Wie den Fans des Münchner Berufsmusikers bekannt sein dürfte, ist die Irak-Thematik für Ernst Horn kein unbekanntes Terrain. Erschüttert von verfälschten Berichterstattungen der Medien und der Lüge eines „sauberen“ Krieges, nahm Horn Anfang 1991 sein erstes Solo-Werk The Skies Over Baghdad auf, welches erst kürzlich in der dritten Auflage mit neu gestaltetem Booklet erschien.
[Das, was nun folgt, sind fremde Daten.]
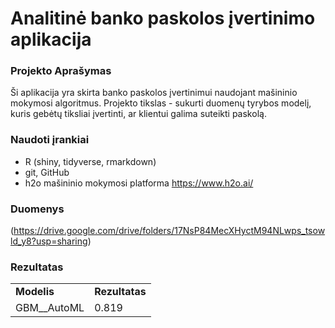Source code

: # Analitinė banko paskolos įvertinimo aplikacija

### Projekto Aprašymas

Ši aplikacija yra skirta banko paskolos įvertinimui naudojant mašininio mokymosi algoritmus. Projekto tikslas - sukurti duomenų tyrybos modelį, kuris gebėtų tiksliai įvertinti, ar klientui galima suteikti paskolą.

### Naudoti įrankiai

-   R (shiny, tidyverse, rmarkdown)
-   git, GitHub
-   h2o mašininio mokymosi platforma <https://www.h2o.ai/>

### Duomenys

(<https://drive.google.com/drive/folders/17NsP84MecXHyctM94NLwps_tsowld_y8?usp=sharing>)

### Rezultatas

|               |                |
|---------------|----------------|
| **Modelis**   | **Rezultatas** |
| GBM\_\_AutoML | 0.819          |
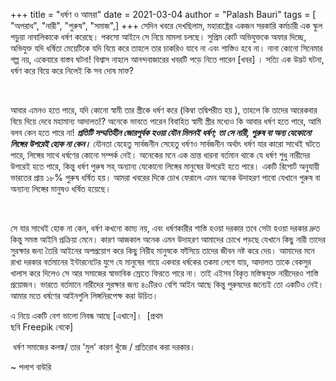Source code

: +++
title = "ধর্ষণ ও আমরা"
date = 2021-03-04
author = "Palash Bauri"
tags = [ "অপরাধ", "নারী", "পুরুষ", "সমাজ",]
+++
সেদিন খবরে দেখছিলাম, মহারাষ্ট্রের একজন সরকারি কর্মচারী এক স্কুল পড়ুয়া
নাবালিকাকে ধর্ষণ করেছে। পকসো আইনে সে নিয়ে মামলা চলছে। সুপ্রিম কোর্ট
অভিযুক্তকে অফার দিচ্ছে, অভিযুক্ত যদি ধর্ষিতা মেয়েটিকে যদি বিয়ে করে তাহলে
তার চাকরিও যাবে না এবং শাস্তিও হবে না। নানা কোনো সিনেমার গল্প নয়,
একেবারে বাস্তব ঘটনা! বিশ্বাস নাহলে আনন্দবাজারের খবরটি পড়ে নিতে পারেন  [খবর] । সত্যি এক উদ্ভট ঘটনা, ধর্ষণ করে বিয়ে করে নিলেই
কি সব দোষ মাফ? 

 

  
 

আবার এমনও হতে পারে, যদি কোনো স্বামী তার স্ত্রীকে ধর্ষণ করে (কিম্বা   তদ্বিপরীত হয়  ), তাহলে কি তাদের আরেকবার
বিয়ে দিয়ে দেবে মহামান্য আদালত!? অনেকে ভাবতে পারেন বিবাহিত স্বামী স্ত্রীর
মধ্যেও কি আবার ধর্ষণ হতে পারে, আমি বলব কেন হতে পারে না! ***প্রতিটি
সম্মতিহীন জোরপুর্বক হওয়া যৌন মিলনই ধর্ষণ; তা সে নারী, পুরুষ বা অন্য
যেকোনো লিঙ্গের উপরেই হোক না কেন।*** যৌনতা যেহেতু সার্বজনীন সেহেতু ধর্ষণও
সার্বজনীন অর্থাৎ ধর্ষণ যার কারো সাথেই ঘটতে পারে, লিঙ্গের সাথে ধর্ষণের
কোনো সম্পর্ক নেই। অনেকের মনে এক ভ্রান্ত ধারনা বর্তমান থাকে যে ধর্ষণ শুধু
নারীদের উপরেই হতে পারে, কিন্তু ধর্ষণ পুরুষ সহ্ অন্যান্য যেকোনো লিঙ্গের
মানুষের উপরেই হতে পারে। একটি রিপোর্ট অনুযায়ী ভারতের প্রায় ১৮% পুরুষ
ধর্ষিত হয়। আমরা খবরের দিকে চোখ ফেরালে এমন অনেক উদাহরণ পাবো যেখানে পুরুষ
বা অন্যান্য লিঙ্গের মানুষও ধর্ষিত হয়েছে। 

 

  
 

সে যার সাথেই হোক না কেন, ধর্ষণ কখনো কাম্য নয়, এবং ধর্ষণকারীর শাস্তি হওয়া
দরকার তবে সেটা হওয়া দরকার দ্রুত কিন্তু সমস্ত আইনি প্রক্রিয়া মেনে। কারণ
আজকাল অনেক এমন উদাহরণ আমাদের চোখে পড়ছে যেখানে কিছু নারী তাদের সুরক্ষার
জন্য তৈরি আইনের অপপ্রয়োগ করে কিছু নিরীহ মানুষকে ফাঁসিয়ে তাদের জীবন নষ্ট
করে দেয়। আমাদের মনে রাখা দরকার বর্তমানের ইন্টারনেটের যুগে যে মানুষের
গায়ে একবার ধর্ষকের তকমা লেগে যায়, আদালত তাকে বেকসুর খালাস করে দিলেও সে
আর সমাজের স্বাভাবিক স্রোতে ফিরতে পারে না। তাই এইসব বিকৃত মস্তিস্কযুক্ত
নারীদেরও শাস্তি প্রয়োজন। ভারতে বর্তমানে নারীদের সুরক্ষার জন্য ৪০টিরও
বেশি আইন আছে কিন্তু পুরুষদের জন্যেই তো একটিও নেই। আমার মতে ধর্ষণের
আইনগুলি লিঙ্গনিরপেক্ষ করা উচিত। 

এ নিয়ে একটি বেশ ভালো নিবন্ধ আছে  [এখানে]।  
  \[প্রথম  
ছবি Freepik থেকে\]     

 ধর্ষণ সমাজের কলঙ্ক/ তার 'মুল' কারণ খুঁজে / প্রতিরোধ করা দরকার।

~ পলাশ বাউরি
Sieben Jahre später wurde mit Johnny Bumm’s Wake eine weitere Solo-Aktivität des stets beschäftigten Künstlers veröffentlicht, mit welcher er erneut seine Kritik an unsere Medienwelt zum Ausdruck bringt. In diesem Fall jedoch auf wesentlich humorvollere, satirische und ironische Art und Weise.

Das Schaffen des studierten Pianisten und Dirigenten Ernst Horn ist facettenreich und vielfältig, und daran wird sich wahrscheinlich auch in Zukunft nichts ändern. Mit Lili Marleen, Baghdad, 2’91 halten wir ein neues Stück anspruchsvoller Musik in den Händen, welches neben grandios arrangierter Elektronik und wunderbarem Gesang vor allem zum Nachdenken anregen soll, und es kann wohl gesagt werden, dass Ernst Horn mit dieser Glanzleistung einmal mehr den Nerv der Zeit getroffen hat.